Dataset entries
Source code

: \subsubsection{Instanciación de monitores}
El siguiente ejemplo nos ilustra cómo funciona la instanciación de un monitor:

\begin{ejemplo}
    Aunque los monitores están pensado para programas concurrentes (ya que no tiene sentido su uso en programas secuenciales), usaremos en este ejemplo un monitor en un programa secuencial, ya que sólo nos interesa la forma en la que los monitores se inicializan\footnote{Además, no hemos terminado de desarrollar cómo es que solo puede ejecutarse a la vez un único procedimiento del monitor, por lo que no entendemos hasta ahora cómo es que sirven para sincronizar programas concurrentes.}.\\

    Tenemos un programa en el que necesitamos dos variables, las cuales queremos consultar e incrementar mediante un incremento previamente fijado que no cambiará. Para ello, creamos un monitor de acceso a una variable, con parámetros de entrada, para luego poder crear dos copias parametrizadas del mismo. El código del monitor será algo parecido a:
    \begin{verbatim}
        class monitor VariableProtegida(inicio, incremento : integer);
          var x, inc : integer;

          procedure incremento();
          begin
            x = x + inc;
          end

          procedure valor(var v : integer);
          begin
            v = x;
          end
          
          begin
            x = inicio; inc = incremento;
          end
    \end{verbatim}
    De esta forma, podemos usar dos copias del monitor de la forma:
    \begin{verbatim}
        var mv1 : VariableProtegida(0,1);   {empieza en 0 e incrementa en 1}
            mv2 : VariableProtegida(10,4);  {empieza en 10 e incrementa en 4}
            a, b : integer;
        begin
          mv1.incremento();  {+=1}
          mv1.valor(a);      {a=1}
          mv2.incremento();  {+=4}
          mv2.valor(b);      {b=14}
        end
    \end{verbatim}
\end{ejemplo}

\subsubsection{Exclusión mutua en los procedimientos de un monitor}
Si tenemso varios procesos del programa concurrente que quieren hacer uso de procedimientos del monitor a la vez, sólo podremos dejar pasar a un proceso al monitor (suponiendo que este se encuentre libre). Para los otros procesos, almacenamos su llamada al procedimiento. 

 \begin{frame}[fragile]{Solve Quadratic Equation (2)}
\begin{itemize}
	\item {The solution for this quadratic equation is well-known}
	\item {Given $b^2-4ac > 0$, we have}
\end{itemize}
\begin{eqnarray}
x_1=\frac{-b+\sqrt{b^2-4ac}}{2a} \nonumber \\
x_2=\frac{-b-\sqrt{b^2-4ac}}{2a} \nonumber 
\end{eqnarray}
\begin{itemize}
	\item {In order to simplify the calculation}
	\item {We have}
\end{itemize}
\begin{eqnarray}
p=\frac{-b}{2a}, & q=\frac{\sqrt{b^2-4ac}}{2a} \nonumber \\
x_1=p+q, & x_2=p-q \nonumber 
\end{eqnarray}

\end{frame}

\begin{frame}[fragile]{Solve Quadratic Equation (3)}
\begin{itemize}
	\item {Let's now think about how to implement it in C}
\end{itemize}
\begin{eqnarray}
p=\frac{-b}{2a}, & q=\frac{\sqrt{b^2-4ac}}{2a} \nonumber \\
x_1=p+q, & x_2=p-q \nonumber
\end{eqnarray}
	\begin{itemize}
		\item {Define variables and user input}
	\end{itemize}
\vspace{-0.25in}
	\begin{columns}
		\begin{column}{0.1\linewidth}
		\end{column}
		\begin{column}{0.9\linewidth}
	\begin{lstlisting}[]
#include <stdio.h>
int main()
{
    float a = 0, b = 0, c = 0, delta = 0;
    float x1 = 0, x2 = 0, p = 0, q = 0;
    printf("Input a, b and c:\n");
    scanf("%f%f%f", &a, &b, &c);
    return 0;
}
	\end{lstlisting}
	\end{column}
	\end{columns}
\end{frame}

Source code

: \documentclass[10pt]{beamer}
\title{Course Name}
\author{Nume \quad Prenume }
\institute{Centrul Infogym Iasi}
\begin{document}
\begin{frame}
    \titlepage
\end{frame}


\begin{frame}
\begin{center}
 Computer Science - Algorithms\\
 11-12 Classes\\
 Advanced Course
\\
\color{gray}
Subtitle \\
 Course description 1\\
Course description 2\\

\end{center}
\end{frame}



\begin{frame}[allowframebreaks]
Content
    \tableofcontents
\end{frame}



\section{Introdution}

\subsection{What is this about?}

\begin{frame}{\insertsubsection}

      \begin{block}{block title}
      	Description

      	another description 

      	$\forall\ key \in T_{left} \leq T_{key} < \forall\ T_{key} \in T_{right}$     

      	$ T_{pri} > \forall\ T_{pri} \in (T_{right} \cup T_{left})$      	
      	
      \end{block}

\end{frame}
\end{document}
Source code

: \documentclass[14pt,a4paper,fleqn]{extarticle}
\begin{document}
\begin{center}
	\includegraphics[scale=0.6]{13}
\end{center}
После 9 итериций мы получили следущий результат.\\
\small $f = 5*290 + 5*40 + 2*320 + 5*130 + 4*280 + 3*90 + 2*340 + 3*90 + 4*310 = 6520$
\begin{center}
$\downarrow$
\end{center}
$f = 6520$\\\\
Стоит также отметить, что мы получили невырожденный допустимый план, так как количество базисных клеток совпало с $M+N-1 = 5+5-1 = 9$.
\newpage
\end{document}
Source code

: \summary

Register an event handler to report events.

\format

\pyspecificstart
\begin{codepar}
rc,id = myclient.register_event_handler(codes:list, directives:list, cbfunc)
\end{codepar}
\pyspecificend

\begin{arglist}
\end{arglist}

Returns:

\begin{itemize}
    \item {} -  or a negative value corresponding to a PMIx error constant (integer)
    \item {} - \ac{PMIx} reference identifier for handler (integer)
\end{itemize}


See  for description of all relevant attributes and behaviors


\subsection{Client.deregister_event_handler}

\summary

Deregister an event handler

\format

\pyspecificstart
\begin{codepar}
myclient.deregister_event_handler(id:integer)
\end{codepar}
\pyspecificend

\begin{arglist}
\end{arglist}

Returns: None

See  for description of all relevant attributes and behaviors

_Exercise directions_
What you return must match the data word for word.

_Answer to the exercise_
Source code

: \subsubsection{Instanciación de monitores}
El siguiente ejemplo nos ilustra cómo funciona la instanciación de un monitor:

\begin{ejemplo}
    Aunque los monitores están pensado para programas concurrentes (ya que no tiene sentido su uso en programas secuenciales), usaremos en este ejemplo un monitor en un programa secuencial, ya que sólo nos interesa la forma en la que los monitores se inicializan\footnote{Además, no hemos terminado de desarrollar cómo es que solo puede ejecutarse a la vez un único procedimiento del monitor, por lo que no entendemos hasta ahora cómo es que sirven para sincronizar programas concurrentes.}.\\

    Tenemos un programa en el que necesitamos dos variables, las cuales queremos consultar e incrementar mediante un incremento previamente fijado que no cambiará. Para ello, creamos un monitor de acceso a una variable, con parámetros de entrada, para luego poder crear dos copias parametrizadas del mismo. El código del monitor será algo parecido a:
    \begin{verbatim}
        class monitor VariableProtegida(inicio, incremento : integer);
          var x, inc : integer;

          procedure incremento();
          begin
            x = x + inc;
          end

          procedure valor(var v : integer);
          begin
            v = x;
          end
          
          begin
            x = inicio; inc = incremento;
          end
    \end{verbatim}
    De esta forma, podemos usar dos copias del monitor de la forma:
    \begin{verbatim}
        var mv1 : VariableProtegida(0,1);   {empieza en 0 e incrementa en 1}
            mv2 : VariableProtegida(10,4);  {empieza en 10 e incrementa en 4}
            a, b : integer;
        begin
          mv1.incremento();  {+=1}
          mv1.valor(a);      {a=1}
          mv2.incremento();  {+=4}
          mv2.valor(b);      {b=14}
        end
    \end{verbatim}
\end{ejemplo}

\subsubsection{Exclusión mutua en los procedimientos de un monitor}
Si tenemso varios procesos del programa concurrente que quieren hacer uso de procedimientos del monitor a la vez, sólo podremos dejar pasar a un proceso al monitor (suponiendo que este se encuentre libre). Para los otros procesos, almacenamos su llamada al procedimiento. 

 \begin{frame}[fragile]{Solve Quadratic Equation (2)}
\begin{itemize}
	\item {The solution for this quadratic equation is well-known}
	\item {Given $b^2-4ac > 0$, we have}
\end{itemize}
\begin{eqnarray}
x_1=\frac{-b+\sqrt{b^2-4ac}}{2a} \nonumber \\
x_2=\frac{-b-\sqrt{b^2-4ac}}{2a} \nonumber 
\end{eqnarray}
\begin{itemize}
	\item {In order to simplify the calculation}
	\item {We have}
\end{itemize}
\begin{eqnarray}
p=\frac{-b}{2a}, & q=\frac{\sqrt{b^2-4ac}}{2a} \nonumber \\
x_1=p+q, & x_2=p-q \nonumber 
\end{eqnarray}

\end{frame}

\begin{frame}[fragile]{Solve Quadratic Equation (3)}
\begin{itemize}
	\item {Let's now think about how to implement it in C}
\end{itemize}
\begin{eqnarray}
p=\frac{-b}{2a}, & q=\frac{\sqrt{b^2-4ac}}{2a} \nonumber \\
x_1=p+q, & x_2=p-q \nonumber
\end{eqnarray}
	\begin{itemize}
		\item {Define variables and user input}
	\end{itemize}
\vspace{-0.25in}
	\begin{columns}
		\begin{column}{0.1\linewidth}
		\end{column}
		\begin{column}{0.9\linewidth}
	\begin{lstlisting}[]
#include <stdio.h>
int main()
{
    float a = 0, b = 0, c = 0, delta = 0;
    float x1 = 0, x2 = 0, p = 0, q = 0;
    printf("Input a, b and c:\n");
    scanf("%f%f%f", &a, &b, &c);
    return 0;
}
	\end{lstlisting}
	\end{column}
	\end{columns}
\end{frame}

Source code

: \documentclass[10pt]{beamer}
\title{Course Name}
\author{Nume \quad Prenume }
\institute{Centrul Infogym Iasi}
\begin{document}
\begin{frame}
    \titlepage
\end{frame}


\begin{frame}
\begin{center}
 Computer Science - Algorithms\\
 11-12 Classes\\
 Advanced Course
\\
\color{gray}
Subtitle \\
 Course description 1\\
Course description 2\\

\end{center}
\end{frame}



\begin{frame}[allowframebreaks]
Content
    \tableofcontents
\end{frame}



\section{Introdution}

\subsection{What is this about?}

\begin{frame}{\insertsubsection}

      \begin{block}{block title}
      	Description

      	another description 

      	$\forall\ key \in T_{left} \leq T_{key} < \forall\ T_{key} \in T_{right}$     

      	$ T_{pri} > \forall\ T_{pri} \in (T_{right} \cup T_{left})$      	
      	
      \end{block}

\end{frame}
\end{document}
Source code

: \documentclass[14pt,a4paper,fleqn]{extarticle}
\begin{document}
\begin{center}
	\includegraphics[scale=0.6]{13}
\end{center}
После 9 итериций мы получили следущий результат.\\
\small $f = 5*290 + 5*40 + 2*320 + 5*130 + 4*280 + 3*90 + 2*340 + 3*90 + 4*310 = 6520$
\begin{center}
$\downarrow$
\end{center}
$f = 6520$\\\\
Стоит также отметить, что мы получили невырожденный допустимый план, так как количество базисных клеток совпало с $M+N-1 = 5+5-1 = 9$.
\newpage
\end{document}
Source code

: \summary

Register an event handler to report events.

\format

\pyspecificstart
\begin{codepar}
rc,id = myclient.register_event_handler(codes:list, directives:list, cbfunc)
\end{codepar}
\pyspecificend

\begin{arglist}
\end{arglist}

Returns:

\begin{itemize}
    \item {} -  or a negative value corresponding to a PMIx error constant (integer)
    \item {} - \ac{PMIx} reference identifier for handler (integer)
\end{itemize}


See  for description of all relevant attributes and behaviors


\subsection{Client.deregister_event_handler}

\summary

Deregister an event handler

\format

\pyspecificstart
\begin{codepar}
myclient.deregister_event_handler(id:integer)
\end{codepar}
\pyspecificend

\begin{arglist}
\end{arglist}

Returns: None

See  for description of all relevant attributes and behaviors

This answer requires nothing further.